Asked by Acorona (21points) December 4th, 2010

I am 19 years old and I have never had a boyfriend. I am terrified of being in a relationship. I always get asked out by guys I either find unattractive or I don’t have any kind of romantic feeling for that person. I know romance takes time in a relationship, but it is so important for me to feel compfortable around that person first. When I was five years old, I was molested by my baby sitter. If I’m even asked out…I’ll break down later because I am so tired and so ashamed of feeling uncomfortable around guys. It’s always the wrong guy that asks me. They were very nice, but I just didn’t feel very comfortable. I was at this christian event once when I was 16 and this guy asked me to the dance with him that would take place later that night.

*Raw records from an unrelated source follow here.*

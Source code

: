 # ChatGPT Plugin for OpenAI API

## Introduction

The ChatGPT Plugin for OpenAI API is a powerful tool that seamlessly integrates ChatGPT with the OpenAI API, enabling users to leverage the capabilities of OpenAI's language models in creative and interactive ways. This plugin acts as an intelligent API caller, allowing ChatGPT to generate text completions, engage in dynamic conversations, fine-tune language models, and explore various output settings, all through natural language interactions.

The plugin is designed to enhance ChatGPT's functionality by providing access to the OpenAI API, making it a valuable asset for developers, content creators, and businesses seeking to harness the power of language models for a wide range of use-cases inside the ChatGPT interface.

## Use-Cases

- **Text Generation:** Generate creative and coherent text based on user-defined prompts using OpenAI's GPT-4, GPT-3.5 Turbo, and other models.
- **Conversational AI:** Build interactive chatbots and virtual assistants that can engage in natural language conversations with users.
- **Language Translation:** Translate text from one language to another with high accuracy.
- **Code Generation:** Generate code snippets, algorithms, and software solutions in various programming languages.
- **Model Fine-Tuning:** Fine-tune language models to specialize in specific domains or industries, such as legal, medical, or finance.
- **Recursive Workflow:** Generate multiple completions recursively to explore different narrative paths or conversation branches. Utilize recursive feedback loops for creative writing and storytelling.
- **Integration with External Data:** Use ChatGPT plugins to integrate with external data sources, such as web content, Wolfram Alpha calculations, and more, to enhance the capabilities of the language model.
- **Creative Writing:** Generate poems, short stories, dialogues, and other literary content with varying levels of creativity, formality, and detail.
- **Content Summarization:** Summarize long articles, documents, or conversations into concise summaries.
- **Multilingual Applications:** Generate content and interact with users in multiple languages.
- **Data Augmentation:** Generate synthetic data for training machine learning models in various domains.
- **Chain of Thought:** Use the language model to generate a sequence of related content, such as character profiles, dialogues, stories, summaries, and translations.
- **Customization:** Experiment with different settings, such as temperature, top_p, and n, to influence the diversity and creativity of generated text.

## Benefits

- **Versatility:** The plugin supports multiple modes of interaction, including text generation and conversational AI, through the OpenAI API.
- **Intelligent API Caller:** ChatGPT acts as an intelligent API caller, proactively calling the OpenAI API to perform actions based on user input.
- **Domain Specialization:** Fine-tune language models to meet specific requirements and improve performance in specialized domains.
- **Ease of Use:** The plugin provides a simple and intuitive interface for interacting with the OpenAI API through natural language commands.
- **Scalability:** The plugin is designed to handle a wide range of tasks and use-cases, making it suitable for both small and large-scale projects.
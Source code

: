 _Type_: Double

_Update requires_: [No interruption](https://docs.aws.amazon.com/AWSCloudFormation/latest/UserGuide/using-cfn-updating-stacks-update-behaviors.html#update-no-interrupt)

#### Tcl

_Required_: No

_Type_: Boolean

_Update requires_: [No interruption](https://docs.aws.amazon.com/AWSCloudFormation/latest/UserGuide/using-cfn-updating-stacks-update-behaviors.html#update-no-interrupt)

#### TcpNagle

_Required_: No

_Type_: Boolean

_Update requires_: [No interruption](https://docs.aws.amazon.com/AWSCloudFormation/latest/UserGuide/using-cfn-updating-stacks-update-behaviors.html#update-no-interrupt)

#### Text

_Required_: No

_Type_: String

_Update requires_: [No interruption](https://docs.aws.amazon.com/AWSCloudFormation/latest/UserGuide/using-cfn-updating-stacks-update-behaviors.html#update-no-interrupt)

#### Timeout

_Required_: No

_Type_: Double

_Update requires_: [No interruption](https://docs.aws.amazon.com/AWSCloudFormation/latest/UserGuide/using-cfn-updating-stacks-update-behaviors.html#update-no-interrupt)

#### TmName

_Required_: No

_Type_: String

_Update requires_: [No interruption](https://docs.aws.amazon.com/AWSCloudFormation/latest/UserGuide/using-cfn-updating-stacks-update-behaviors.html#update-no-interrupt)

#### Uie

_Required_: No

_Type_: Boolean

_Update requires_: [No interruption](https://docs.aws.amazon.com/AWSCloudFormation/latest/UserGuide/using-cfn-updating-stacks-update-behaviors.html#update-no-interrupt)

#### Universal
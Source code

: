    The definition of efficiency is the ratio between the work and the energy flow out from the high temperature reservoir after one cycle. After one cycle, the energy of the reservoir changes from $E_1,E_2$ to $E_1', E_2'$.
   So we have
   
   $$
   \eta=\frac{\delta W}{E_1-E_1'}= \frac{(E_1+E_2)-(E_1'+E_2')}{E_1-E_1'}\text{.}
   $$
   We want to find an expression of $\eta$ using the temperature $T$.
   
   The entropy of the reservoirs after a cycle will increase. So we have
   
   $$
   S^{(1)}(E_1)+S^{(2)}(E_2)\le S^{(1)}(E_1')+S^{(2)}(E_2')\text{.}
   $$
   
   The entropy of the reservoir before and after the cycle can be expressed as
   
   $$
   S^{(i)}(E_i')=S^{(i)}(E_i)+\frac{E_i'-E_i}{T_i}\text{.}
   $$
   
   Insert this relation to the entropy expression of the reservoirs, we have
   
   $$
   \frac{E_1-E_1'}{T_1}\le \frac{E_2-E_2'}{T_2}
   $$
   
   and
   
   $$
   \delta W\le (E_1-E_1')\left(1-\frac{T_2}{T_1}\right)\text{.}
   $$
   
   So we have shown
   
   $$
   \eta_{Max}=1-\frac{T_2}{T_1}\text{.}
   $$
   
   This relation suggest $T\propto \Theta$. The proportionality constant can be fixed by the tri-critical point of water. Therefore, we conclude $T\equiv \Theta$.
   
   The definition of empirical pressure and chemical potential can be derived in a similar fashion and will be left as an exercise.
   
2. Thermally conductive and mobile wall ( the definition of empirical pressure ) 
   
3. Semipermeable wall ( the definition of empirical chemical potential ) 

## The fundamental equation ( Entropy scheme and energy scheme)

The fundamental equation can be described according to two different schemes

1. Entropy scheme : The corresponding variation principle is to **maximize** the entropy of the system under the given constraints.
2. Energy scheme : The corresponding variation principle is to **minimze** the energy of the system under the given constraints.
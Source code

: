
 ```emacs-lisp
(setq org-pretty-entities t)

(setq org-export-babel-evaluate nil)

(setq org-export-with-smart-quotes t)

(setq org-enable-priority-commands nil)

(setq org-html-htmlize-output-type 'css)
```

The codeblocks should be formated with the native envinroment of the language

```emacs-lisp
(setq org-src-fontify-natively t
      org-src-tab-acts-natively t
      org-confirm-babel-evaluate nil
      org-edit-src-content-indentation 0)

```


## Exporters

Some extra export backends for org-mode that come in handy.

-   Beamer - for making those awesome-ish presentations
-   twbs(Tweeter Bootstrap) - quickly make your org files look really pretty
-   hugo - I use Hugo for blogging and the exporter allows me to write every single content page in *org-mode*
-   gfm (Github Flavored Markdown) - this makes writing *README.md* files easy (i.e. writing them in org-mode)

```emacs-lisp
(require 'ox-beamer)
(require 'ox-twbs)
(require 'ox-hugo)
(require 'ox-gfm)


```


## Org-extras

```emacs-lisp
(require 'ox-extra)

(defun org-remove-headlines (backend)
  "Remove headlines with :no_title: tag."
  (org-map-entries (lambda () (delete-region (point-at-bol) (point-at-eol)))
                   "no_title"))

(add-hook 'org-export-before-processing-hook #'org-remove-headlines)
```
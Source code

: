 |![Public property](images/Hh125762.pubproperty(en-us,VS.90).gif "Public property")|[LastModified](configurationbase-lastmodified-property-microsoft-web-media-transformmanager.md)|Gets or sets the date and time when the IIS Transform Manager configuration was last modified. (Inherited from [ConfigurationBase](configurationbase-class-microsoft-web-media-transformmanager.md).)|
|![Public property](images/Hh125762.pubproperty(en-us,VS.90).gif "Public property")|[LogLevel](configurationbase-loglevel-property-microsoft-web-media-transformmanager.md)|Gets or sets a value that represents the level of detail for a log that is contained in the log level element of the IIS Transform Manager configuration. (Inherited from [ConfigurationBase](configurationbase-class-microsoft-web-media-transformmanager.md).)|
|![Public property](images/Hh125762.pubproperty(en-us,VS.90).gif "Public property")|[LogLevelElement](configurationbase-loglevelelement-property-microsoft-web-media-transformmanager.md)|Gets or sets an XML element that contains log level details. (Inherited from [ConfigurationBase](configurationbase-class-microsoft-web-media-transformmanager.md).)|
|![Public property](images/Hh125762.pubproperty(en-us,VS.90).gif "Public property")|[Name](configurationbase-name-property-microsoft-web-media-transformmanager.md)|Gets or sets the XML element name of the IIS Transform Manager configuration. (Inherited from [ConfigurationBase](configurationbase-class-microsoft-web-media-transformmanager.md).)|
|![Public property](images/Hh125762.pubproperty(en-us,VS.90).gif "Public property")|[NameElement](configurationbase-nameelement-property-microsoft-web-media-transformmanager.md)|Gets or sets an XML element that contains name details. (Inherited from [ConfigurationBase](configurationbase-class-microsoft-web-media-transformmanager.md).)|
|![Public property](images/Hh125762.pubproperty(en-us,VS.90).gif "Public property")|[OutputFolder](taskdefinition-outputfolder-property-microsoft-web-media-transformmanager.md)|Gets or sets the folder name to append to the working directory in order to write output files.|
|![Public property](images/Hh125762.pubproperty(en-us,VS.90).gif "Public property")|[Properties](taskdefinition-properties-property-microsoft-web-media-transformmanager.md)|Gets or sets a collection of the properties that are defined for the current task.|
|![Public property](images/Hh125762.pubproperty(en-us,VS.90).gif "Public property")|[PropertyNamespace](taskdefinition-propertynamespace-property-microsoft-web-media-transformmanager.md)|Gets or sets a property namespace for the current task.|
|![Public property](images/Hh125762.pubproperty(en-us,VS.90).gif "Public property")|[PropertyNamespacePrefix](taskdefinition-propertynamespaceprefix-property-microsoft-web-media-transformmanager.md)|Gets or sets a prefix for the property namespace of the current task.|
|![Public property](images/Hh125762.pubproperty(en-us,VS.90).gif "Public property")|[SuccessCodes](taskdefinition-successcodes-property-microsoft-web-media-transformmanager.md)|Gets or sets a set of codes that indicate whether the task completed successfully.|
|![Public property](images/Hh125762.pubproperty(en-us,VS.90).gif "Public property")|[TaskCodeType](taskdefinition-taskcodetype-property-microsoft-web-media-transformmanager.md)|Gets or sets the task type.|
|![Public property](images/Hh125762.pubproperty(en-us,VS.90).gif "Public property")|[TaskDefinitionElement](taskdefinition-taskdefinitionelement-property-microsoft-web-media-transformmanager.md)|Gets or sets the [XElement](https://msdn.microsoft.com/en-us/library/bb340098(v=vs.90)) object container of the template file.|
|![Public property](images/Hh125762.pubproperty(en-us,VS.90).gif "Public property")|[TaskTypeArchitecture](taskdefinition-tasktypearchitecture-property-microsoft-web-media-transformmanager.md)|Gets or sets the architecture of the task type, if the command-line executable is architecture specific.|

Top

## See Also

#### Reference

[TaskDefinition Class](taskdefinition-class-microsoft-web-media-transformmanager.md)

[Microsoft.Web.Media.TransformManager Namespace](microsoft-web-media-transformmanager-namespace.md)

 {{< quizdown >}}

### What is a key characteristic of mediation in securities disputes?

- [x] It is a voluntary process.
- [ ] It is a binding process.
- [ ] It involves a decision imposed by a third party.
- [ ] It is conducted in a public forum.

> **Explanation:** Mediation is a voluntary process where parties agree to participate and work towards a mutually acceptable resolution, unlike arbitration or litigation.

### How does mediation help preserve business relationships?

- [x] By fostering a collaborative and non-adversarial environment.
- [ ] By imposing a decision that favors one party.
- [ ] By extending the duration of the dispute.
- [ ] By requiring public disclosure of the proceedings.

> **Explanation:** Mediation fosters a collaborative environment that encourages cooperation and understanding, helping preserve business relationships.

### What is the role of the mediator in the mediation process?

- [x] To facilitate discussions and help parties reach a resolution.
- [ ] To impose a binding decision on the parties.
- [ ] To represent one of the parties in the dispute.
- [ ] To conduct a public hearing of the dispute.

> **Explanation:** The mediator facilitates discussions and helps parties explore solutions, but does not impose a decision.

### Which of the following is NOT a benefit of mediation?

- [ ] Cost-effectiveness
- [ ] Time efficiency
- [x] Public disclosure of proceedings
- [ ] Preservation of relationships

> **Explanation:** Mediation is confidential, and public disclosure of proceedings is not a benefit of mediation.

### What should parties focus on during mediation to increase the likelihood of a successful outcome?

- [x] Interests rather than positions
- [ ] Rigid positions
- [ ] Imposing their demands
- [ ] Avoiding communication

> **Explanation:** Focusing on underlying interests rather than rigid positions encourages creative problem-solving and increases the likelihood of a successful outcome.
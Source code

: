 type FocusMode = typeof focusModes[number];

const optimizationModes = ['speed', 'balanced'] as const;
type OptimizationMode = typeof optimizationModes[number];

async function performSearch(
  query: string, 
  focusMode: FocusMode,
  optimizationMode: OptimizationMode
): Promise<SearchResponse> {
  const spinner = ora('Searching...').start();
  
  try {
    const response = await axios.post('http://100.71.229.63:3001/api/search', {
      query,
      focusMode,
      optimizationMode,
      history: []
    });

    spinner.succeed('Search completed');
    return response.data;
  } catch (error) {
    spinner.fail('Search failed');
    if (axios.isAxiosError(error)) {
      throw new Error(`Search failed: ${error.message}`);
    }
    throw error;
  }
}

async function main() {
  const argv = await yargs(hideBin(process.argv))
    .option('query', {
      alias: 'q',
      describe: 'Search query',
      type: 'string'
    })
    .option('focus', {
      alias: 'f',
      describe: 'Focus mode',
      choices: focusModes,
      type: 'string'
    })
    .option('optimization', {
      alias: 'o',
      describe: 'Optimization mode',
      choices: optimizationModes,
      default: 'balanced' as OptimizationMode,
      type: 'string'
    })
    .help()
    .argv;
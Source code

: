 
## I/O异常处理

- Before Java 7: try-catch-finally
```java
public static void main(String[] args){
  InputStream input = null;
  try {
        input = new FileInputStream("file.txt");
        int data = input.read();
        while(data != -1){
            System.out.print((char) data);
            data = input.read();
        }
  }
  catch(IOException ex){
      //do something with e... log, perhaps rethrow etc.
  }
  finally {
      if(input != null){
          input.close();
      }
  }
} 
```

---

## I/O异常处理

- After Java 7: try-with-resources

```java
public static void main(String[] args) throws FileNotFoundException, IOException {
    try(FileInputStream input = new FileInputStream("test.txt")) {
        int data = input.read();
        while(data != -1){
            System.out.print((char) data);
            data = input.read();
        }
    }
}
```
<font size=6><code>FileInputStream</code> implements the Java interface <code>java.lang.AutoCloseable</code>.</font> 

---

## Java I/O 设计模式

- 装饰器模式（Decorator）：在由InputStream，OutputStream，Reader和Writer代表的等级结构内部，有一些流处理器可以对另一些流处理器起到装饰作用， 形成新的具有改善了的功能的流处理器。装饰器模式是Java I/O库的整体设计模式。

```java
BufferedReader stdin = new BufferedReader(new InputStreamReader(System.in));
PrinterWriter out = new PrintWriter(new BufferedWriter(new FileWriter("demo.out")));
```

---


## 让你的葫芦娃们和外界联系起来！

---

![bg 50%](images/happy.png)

I felt so uncomfortable and he wasn’t even attractive, but I told myself “You know if you don’t take a chance, you will never get over this”. So I took that chance and went with him. After the dance we sat down and he had his arm around me. At that point I couldn’t take it anymore. I got up and told him I’d be right back, but I never went back….I quickly went back to my hotel room and started sobbing hysterically. After that night, I told myself that I will probably never deserve the chance of really connecting with someone. When I go to weddings or see how my friends boyfriends treat them I get very envious. I want to feel infatuated when I meet someone who may feel the same way. I want to feel that way so that the fear isn’t there. That may bring heart break if it wouldn’t work out…but I just can’t handle feeling uncomfortable. I have gone to counseling for this, but nothing has worked. Maybe I was never meant for any of it…. I’m afraid that the incident that happened to me when I was a little girl has robbed me of that chance of ever finding someone I could really fall in love with and enjoy being with because of the fear that takes over. If anyone has any helpful advice that would be very much appreciated.